Pictures paired with source code:
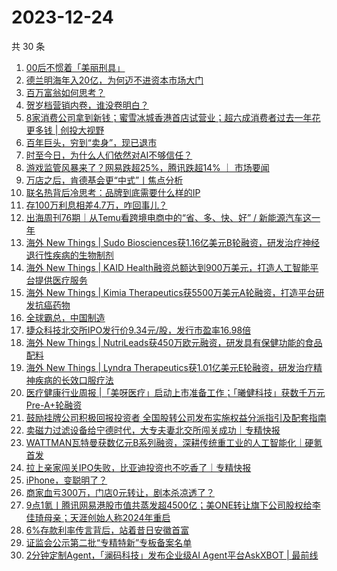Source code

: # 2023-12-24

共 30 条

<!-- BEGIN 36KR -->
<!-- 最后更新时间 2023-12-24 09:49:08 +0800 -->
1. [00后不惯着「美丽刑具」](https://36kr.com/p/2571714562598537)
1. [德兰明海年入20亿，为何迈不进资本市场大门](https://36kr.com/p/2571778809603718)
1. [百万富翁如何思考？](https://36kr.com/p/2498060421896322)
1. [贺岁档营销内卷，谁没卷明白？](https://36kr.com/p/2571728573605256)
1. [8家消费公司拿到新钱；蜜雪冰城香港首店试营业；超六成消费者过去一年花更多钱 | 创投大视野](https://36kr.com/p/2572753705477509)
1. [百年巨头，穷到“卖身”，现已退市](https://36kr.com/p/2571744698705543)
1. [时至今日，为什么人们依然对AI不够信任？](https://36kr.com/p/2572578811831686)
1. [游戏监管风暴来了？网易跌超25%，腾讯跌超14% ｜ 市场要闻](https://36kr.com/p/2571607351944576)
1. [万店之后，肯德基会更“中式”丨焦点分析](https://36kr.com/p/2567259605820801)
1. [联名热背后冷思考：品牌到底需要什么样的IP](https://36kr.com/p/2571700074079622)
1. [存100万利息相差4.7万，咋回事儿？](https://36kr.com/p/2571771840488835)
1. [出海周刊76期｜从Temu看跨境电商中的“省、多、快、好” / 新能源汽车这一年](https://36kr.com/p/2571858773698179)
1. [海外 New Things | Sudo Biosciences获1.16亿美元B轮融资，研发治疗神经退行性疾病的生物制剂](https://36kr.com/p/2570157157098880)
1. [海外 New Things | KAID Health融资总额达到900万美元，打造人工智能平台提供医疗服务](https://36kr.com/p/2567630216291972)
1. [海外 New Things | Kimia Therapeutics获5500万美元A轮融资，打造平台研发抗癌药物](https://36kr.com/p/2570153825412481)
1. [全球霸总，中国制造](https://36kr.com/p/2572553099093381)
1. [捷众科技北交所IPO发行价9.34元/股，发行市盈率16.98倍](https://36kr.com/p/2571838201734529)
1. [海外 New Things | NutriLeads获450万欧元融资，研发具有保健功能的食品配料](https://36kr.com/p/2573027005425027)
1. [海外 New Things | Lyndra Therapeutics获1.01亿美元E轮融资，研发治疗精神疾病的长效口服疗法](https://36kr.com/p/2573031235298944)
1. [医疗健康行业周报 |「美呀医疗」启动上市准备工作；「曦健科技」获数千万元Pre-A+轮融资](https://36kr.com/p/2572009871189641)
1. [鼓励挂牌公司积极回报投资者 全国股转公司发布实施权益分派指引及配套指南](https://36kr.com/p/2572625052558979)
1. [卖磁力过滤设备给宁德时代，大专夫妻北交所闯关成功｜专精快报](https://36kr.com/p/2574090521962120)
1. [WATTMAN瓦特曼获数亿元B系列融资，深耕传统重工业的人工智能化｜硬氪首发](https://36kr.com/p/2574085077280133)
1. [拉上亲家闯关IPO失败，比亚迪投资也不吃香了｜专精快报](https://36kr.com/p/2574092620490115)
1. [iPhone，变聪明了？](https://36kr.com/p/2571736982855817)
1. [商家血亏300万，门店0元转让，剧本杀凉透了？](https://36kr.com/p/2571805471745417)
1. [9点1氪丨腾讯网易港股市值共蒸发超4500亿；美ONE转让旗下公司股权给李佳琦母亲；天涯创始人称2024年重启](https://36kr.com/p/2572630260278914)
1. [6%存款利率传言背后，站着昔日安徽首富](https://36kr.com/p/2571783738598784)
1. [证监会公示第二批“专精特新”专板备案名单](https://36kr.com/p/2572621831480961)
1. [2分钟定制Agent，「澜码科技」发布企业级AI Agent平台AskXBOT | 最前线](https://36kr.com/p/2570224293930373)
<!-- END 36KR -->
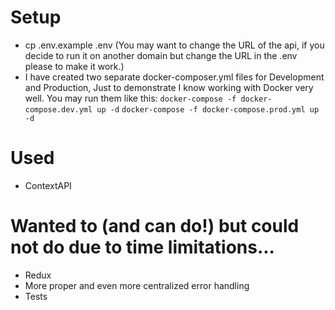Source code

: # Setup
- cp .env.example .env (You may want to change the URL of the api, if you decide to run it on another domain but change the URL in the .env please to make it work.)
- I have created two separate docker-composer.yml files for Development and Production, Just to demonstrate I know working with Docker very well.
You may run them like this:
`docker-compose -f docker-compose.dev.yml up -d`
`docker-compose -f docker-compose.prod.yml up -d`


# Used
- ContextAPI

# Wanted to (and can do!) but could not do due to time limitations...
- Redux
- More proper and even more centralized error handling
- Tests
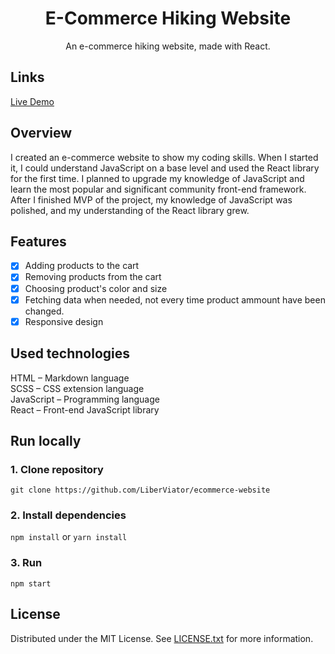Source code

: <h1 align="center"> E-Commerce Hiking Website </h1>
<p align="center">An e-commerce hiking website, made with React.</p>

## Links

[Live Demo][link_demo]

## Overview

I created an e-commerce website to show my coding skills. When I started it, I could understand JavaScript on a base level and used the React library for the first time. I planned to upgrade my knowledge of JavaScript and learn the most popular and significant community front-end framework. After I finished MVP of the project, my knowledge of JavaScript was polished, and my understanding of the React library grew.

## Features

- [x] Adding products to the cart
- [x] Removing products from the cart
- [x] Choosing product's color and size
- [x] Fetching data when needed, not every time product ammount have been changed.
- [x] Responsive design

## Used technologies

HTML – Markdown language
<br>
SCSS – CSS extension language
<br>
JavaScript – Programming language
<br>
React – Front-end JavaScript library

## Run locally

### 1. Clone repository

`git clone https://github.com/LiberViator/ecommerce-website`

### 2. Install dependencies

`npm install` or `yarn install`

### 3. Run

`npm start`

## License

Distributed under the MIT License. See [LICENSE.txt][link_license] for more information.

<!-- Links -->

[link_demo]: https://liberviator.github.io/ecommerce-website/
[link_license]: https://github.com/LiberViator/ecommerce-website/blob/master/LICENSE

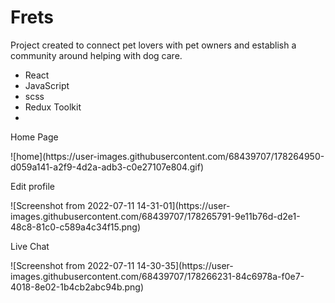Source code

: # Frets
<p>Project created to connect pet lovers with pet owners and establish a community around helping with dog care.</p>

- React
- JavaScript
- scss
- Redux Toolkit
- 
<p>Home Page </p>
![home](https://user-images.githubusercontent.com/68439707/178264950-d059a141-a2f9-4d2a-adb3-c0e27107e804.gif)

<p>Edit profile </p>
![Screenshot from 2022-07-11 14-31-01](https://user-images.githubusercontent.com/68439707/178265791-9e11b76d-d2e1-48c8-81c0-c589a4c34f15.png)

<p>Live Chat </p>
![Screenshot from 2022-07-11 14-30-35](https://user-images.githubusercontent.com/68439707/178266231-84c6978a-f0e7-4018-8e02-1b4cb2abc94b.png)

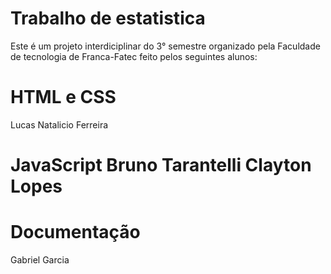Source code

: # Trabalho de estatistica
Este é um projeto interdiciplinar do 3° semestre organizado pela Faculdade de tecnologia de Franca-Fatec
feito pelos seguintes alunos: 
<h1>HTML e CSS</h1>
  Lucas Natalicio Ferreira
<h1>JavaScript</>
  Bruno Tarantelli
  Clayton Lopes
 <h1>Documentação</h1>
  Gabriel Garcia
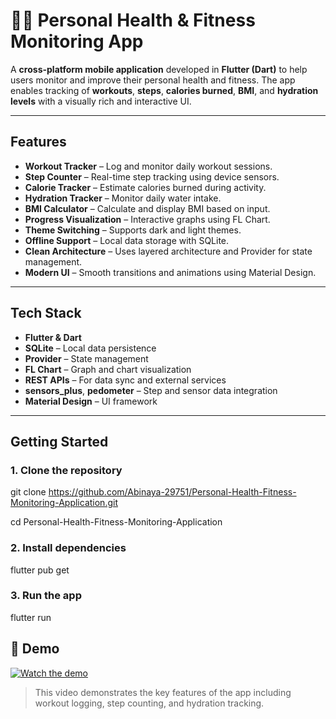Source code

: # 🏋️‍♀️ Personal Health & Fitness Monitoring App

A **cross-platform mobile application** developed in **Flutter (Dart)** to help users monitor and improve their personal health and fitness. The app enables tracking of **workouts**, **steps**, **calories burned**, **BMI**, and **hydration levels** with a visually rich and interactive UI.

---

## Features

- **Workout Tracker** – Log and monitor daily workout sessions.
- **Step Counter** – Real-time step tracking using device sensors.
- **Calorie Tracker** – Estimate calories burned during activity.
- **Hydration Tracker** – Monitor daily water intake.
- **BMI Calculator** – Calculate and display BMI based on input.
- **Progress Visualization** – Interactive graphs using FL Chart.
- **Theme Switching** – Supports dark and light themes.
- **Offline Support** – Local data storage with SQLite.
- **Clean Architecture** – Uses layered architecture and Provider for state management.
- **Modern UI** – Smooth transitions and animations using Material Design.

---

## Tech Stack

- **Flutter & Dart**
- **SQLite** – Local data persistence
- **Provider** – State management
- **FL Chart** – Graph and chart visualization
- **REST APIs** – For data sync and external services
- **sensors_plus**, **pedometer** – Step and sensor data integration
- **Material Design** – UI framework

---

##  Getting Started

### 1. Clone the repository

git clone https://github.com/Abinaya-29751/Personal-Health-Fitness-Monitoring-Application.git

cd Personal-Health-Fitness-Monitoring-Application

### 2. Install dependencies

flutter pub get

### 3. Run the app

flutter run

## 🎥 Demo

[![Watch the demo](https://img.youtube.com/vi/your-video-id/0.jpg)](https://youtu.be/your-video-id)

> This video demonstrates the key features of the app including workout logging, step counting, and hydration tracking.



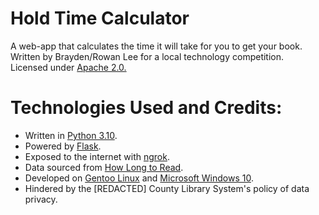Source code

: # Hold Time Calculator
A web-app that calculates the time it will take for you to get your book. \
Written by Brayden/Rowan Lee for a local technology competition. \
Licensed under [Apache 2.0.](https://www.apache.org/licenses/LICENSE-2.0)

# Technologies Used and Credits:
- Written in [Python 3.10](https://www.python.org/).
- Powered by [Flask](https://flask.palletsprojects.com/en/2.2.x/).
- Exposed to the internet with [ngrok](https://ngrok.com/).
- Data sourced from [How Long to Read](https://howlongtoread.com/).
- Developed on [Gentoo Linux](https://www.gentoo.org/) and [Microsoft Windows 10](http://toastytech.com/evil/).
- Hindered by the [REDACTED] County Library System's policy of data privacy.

Exercise aim:
Within the entries above, how many lines contain "calories"? Respond with the number only.

Result for this task:
2